→ REQUIREMENT
Give back the records below exactly, omitting the pictures.

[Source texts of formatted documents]

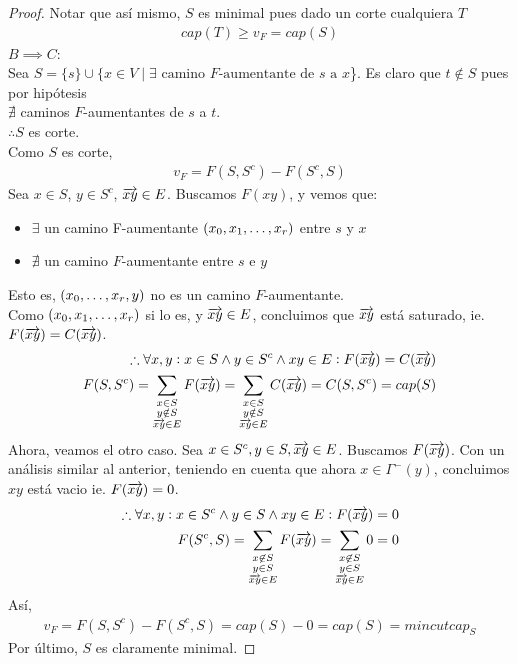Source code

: \begin{proof}
Notar que así mismo, $S$ es minimal pues dado un corte cualquiera $T$\begin{align}
    cap(T) \ge v_F = cap(S)
\end{align}
$B \implies C:$\\
Sea $S = \{s\} \cup \{x \in V \mid \exists \text{ camino $F$-aumentante de $s$ a $x$}$\}.
Es claro que $t \notin S$ pues por hipótesis \\$\nexists$ caminos $F$-aumentantes de $s$ a $t$.\\
$\therefore S$ es corte.\\
Como $S$ es corte,
\begin{align}
    v_F = F(S, S^c) - F(S^c, S)
\end{align}
Sea $x \in S$, $y \in S^c$, $\overrightarrow{xy} \in E$. Buscamos $F(xy)$, y vemos que:
\begin{itemize}
    \item $\exists$ un camino F-aumentante $(x_0, x_1,\mathellipsis, x_r)$ entre $s$ y $x$
    \item $\nexists$ un camino $F$-aumentante entre $s$ e $y$
\end{itemize}
Esto es, $(x_0, \mathellipsis, x_r, y)$ no es un camino $F$-aumentante.\\
Como $(x_0, x_1, \mathellipsis, x_r)$ si lo es, y $\overrightarrow{xy} \in E$, concluimos que $\overrightarrow{xy}$ está saturado, ie. \\$F(\overrightarrow{xy}) = C(\overrightarrow{xy})$.
\begin{align}
    \therefore \forall x,y: x \in S \wedge y \in S^c \wedge xy \in E : F(\overrightarrow{xy}) = C(\overrightarrow{xy})\\
    F(S, S^c) = \sum_{\substack{x\in S\\ y \notin S \\\overrightarrow{xy} \in E}} F(\overrightarrow{xy}) = \sum_{\substack{x\in S\\ y \notin S\\ \overrightarrow{xy} \in E}} C(\overrightarrow{xy}) = C(S, S^c) = cap(S)\\
\end{align}
Ahora, veamos el otro caso. Sea $x \in S^c, y \in S, \overrightarrow{xy} \in E$. Buscamos $F(\overrightarrow{xy})$. Con un análisis similar al anterior, teniendo en cuenta que ahora $x\in \Gamma^-(y)$, concluimos $xy$ está vacio ie. $F(\overrightarrow{xy}) = 0$.
\begin{align}
    \therefore \forall x, y : x \in S^c \wedge y \in S \wedge xy \in E : F(\overrightarrow{xy}) = 0\\
    F(S^c, S) = \sum_{\substack{x\not\in S\\ y \in S\\ \overrightarrow{xy} \in E}} F(\overrightarrow{xy}) = \sum_{\substack{x\not\in S\\ y \in S\\ \overrightarrow{xy} \in E}} 0 = 0
\end{align}
Así,
\begin{align}
v_F = F(S, S^c) - F(S^c, S) = cap(S) - 0 = cap(S) = mincutcap_S
\end{align}
Por último, $S$ es claramente minimal.


\end{proof}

→ TASK ANSWER
Source code

: \begin{proof}
Notar que así mismo, $S$ es minimal pues dado un corte cualquiera $T$\begin{align}
    cap(T) \ge v_F = cap(S)
\end{align}
$B \implies C:$\\
Sea $S = \{s\} \cup \{x \in V \mid \exists \text{ camino $F$-aumentante de $s$ a $x$}$\}.
Es claro que $t \notin S$ pues por hipótesis \\$\nexists$ caminos $F$-aumentantes de $s$ a $t$.\\
$\therefore S$ es corte.\\
Como $S$ es corte,
\begin{align}
    v_F = F(S, S^c) - F(S^c, S)
\end{align}
Sea $x \in S$, $y \in S^c$, $\overrightarrow{xy} \in E$. Buscamos $F(xy)$, y vemos que:
\begin{itemize}
    \item $\exists$ un camino F-aumentante $(x_0, x_1,\mathellipsis, x_r)$ entre $s$ y $x$
    \item $\nexists$ un camino $F$-aumentante entre $s$ e $y$
\end{itemize}
Esto es, $(x_0, \mathellipsis, x_r, y)$ no es un camino $F$-aumentante.\\
Como $(x_0, x_1, \mathellipsis, x_r)$ si lo es, y $\overrightarrow{xy} \in E$, concluimos que $\overrightarrow{xy}$ está saturado, ie. \\$F(\overrightarrow{xy}) = C(\overrightarrow{xy})$.
\begin{align}
    \therefore \forall x,y: x \in S \wedge y \in S^c \wedge xy \in E : F(\overrightarrow{xy}) = C(\overrightarrow{xy})\\
    F(S, S^c) = \sum_{\substack{x\in S\\ y \notin S \\\overrightarrow{xy} \in E}} F(\overrightarrow{xy}) = \sum_{\substack{x\in S\\ y \notin S\\ \overrightarrow{xy} \in E}} C(\overrightarrow{xy}) = C(S, S^c) = cap(S)\\
\end{align}
Ahora, veamos el otro caso. Sea $x \in S^c, y \in S, \overrightarrow{xy} \in E$. Buscamos $F(\overrightarrow{xy})$. Con un análisis similar al anterior, teniendo en cuenta que ahora $x\in \Gamma^-(y)$, concluimos $xy$ está vacio ie. $F(\overrightarrow{xy}) = 0$.
\begin{align}
    \therefore \forall x, y : x \in S^c \wedge y \in S \wedge xy \in E : F(\overrightarrow{xy}) = 0\\
    F(S^c, S) = \sum_{\substack{x\not\in S\\ y \in S\\ \overrightarrow{xy} \in E}} F(\overrightarrow{xy}) = \sum_{\substack{x\not\in S\\ y \in S\\ \overrightarrow{xy} \in E}} 0 = 0
\end{align}
Así,
\begin{align}
v_F = F(S, S^c) - F(S^c, S) = cap(S) - 0 = cap(S) = mincutcap_S
\end{align}
Por último, $S$ es claramente minimal.


\end{proof}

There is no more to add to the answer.